Document images with source code:
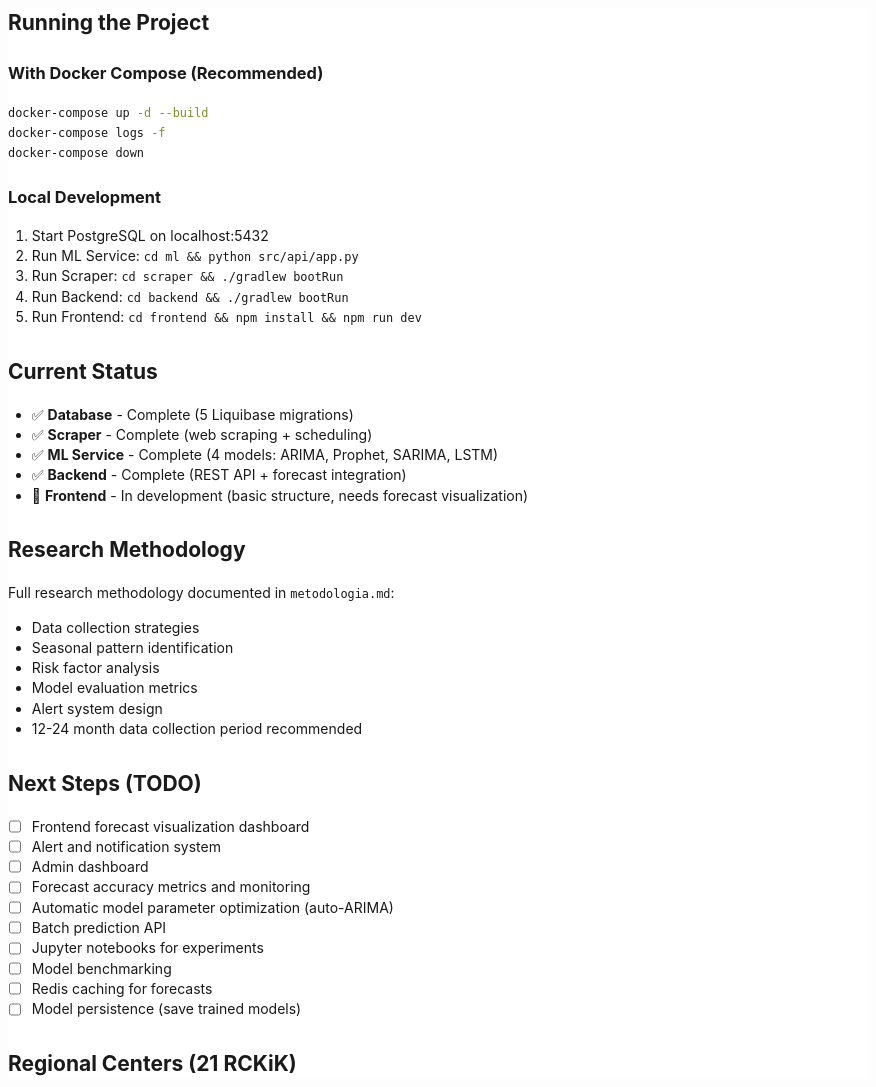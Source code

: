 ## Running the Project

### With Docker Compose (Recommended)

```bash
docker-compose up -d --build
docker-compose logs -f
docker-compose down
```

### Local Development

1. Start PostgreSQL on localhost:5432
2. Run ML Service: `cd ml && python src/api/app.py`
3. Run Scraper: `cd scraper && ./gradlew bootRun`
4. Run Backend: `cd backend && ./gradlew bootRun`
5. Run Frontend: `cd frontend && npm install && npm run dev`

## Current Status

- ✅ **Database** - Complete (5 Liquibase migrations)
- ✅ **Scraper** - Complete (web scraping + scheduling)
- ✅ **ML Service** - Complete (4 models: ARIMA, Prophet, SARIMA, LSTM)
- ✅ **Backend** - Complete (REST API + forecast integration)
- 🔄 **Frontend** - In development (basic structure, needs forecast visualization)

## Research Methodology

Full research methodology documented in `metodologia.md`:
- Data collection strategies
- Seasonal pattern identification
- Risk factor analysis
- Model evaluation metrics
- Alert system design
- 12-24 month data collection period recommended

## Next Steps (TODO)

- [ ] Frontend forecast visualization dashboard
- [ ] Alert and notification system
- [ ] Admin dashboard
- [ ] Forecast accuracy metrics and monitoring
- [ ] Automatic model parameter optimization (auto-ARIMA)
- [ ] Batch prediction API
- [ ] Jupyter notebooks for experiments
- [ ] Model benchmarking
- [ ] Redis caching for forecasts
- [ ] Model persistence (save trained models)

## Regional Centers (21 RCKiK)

• THE PROBLEM: Exactly the lines from the one that holds "- [ ] Batch prediction API" through the final line of the records above should be written out, and only those.

• EXPECTED OUTPUT:
- [ ] Batch prediction API
- [ ] Jupyter notebooks for experiments
- [ ] Model benchmarking
- [ ] Redis caching for forecasts
- [ ] Model persistence (save trained models)

## Regional Centers (21 RCKiK)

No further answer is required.